January 14, 2013 (Source: Maclean’s) — In 2010, when Ottawa blocked Australia’s BHP Billiton’s purchase of Potash Corp., the business was booming. Prices for the fertilizer seemed to be ever rising along with global demand. After BHP’s bid was rejected (on the grounds it wouldn’t be of net benefit to Canada), the company made plans to open its own $14-billion mine in Saskatchewan. Potash mining worldwide ramped up.
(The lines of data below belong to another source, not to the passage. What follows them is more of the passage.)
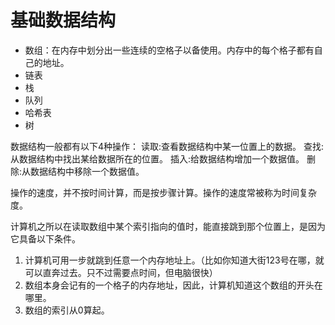 # 基础数据结构





- 数组：在内存中划分出一些连续的空格子以备使用。内存中的每个格子都有自己的地址。
- 链表
- 栈
- 队列
- 哈希表
- 树

数据结构一般都有以下4种操作：
读取:查看数据结构中某一位置上的数据。
查找:从数据结构中找出某给数据所在的位置。
插入:给数据结构增加一个数据值。
删除:从数据结构中移除一个数据值。

操作的速度，并不按时间计算，而是按步骤计算。操作的速度常被称为时间复杂度。




计算机之所以在读取数组中某个索引指向的值时，能直接跳到那个位置上，是因为它具备以下条件。
1. 计算机可用一步就跳到任意一个内存地址上。（比如你知道大街123号在哪，就可以直奔过去。只不过需要点时间，但电脑很快）
2. 数组本身会记有的一个格子的内存地址，因此，计算机知道这个数组的开头在哪里。
3. 数组的索引从0算起。
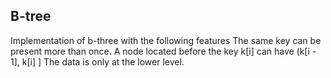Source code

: ## B-tree
Implementation of b-three with the following features
The same key can be present more than once.
A node located before the key k[i] can have (k[i - 1], k[i] ]
The data is only at the lower level.
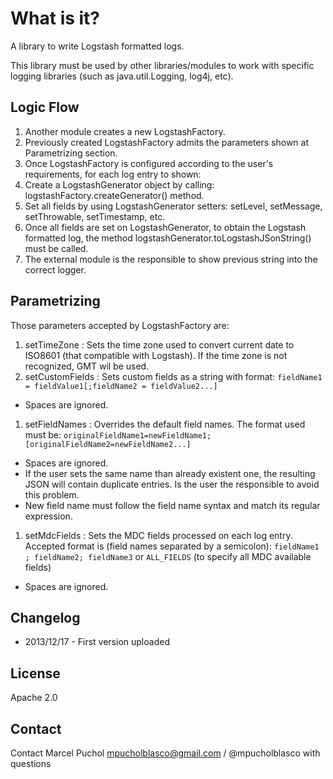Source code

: What is it?
===========

A library to write Logstash formatted logs.

This library must be used by other libraries/modules to work with specific logging libraries (such as java.util.Logging, log4j, etc).

Logic Flow
----------

 1. Another module creates a new LogstashFactory.
 1. Previously created LogstashFactory admits the parameters shown at Parametrizing section.
 1. Once LogstashFactory is configured according to the user's requirements, for each log entry to shown:
  1. Create a LogstashGenerator object by calling: logstashFactory.createGenerator() method.
  1. Set all fields by using LogstashGenerator setters: setLevel, setMessage, setThrowable, setTimestamp, etc.
  1. Once all fields are set on LogstashGenerator, to obtain the Logstash formatted log, the method logstashGenerator.toLogstashJSonString() must be called.
  1. The external module is the responsible to show previous string into the correct logger.

Parametrizing
-------------

Those parameters accepted by LogstashFactory are:

 1. setTimeZone : Sets the time zone used to convert current date to ISO8601 (that compatible with Logstash). If the time zone is not recognized, GMT wil be used.
 1. setCustomFields : Sets custom fields as a string with format:
`fieldName1 = fieldValue1[;fieldName2 = fieldValue2...]`
  * Spaces are ignored.
 1. setFieldNames : Overrides the default field names. The format used must be:
`originalFieldName1=newFieldName1;[originalFieldName2=newFieldName2...]`
  * Spaces are ignored.
  * If the user sets the same name than already existent one, the resulting JSON will contain duplicate entries. Is the user the responsible to avoid this problem. 
  * New field name must follow the field name syntax and match its regular expression.
 1. setMdcFields : Sets the MDC fields processed on each log entry. Accepted format is (field names separated by a semicolon):
`fieldName1 ; fieldName2; fieldName3`
or
`ALL_FIELDS` (to specify all MDC available fields)
  * Spaces are ignored.

Changelog
---------

- 2013/12/17 - First version uploaded

License
-------

Apache 2.0

Contact
-------

Contact Marcel Puchol <mpucholblasco@gmail.com> / @mpucholblasco with questions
But now the industry is experiencing a major hangover, with overcapacity and falling prices. Potash now sells at $425 per tonne, nearly half its peak price of $860 in 2009. Last month, Potash Corp. temporarily closed two Canadian mines for eight weeks, affecting 600 workers. BHP may be forced to halt construction of its new mine; one Bank of Montreal analyst noted that new capacity won’t be needed “for at least another decade.”
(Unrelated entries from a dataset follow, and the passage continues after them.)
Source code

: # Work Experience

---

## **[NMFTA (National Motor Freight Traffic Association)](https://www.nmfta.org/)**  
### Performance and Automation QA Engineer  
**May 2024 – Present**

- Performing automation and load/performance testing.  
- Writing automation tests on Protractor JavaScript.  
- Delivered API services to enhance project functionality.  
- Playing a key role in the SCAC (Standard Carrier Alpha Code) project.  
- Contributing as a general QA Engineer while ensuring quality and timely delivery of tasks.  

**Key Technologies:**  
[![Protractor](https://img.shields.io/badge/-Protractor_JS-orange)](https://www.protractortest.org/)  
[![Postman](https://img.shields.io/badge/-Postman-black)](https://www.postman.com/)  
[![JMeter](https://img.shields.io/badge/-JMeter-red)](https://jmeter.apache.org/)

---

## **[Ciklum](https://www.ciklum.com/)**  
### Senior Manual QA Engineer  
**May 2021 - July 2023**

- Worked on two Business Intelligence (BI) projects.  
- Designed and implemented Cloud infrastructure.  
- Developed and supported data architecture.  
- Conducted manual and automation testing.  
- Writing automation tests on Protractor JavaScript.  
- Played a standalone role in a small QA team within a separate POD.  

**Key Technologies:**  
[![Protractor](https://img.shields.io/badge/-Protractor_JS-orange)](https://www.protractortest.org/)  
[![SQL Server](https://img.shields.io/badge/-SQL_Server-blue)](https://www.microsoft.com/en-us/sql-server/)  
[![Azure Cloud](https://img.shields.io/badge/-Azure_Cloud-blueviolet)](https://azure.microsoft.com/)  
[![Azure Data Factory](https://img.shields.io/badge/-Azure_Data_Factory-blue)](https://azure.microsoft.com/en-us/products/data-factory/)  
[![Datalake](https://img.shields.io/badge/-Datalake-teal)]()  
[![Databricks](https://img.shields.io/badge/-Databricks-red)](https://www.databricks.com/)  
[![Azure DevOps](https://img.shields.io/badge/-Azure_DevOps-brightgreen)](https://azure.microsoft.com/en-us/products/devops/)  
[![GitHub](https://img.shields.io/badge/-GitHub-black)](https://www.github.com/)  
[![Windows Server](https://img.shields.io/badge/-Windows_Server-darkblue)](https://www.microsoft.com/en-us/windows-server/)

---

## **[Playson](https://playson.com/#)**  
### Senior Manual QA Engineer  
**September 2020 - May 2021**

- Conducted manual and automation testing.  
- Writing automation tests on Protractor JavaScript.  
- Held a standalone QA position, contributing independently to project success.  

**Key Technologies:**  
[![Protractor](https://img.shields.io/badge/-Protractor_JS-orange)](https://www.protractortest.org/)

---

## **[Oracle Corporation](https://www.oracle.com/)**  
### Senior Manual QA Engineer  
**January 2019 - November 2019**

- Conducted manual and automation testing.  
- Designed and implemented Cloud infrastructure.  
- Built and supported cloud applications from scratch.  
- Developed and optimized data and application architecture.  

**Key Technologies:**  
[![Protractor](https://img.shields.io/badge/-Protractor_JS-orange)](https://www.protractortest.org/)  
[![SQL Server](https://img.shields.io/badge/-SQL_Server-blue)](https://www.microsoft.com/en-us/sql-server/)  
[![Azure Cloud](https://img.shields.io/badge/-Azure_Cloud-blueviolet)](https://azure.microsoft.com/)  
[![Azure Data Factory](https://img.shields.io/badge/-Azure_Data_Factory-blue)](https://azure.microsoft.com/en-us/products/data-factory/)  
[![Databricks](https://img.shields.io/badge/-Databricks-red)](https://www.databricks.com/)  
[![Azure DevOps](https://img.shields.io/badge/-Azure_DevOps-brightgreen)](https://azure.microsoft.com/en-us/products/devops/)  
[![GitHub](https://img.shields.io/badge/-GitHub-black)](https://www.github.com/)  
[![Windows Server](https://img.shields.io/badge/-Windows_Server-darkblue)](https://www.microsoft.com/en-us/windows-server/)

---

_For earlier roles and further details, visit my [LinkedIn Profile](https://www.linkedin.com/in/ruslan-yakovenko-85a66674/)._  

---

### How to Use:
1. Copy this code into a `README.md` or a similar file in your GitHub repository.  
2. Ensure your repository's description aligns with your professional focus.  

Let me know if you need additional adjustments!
Despite falling prices, many farmers view potash as a luxury they can’t afford. In India, demand has dried up as farmers turn to cheaper alternatives like nitrogen-based urea. Executives remain hopeful, citing a deal this month between Canpotex Ltd., North America’s biggest potash seller, and China’s Sinofert Holdings Ltd. Even so, that deal is for $70 less per tonne than the last contract between the two firms, signed in March.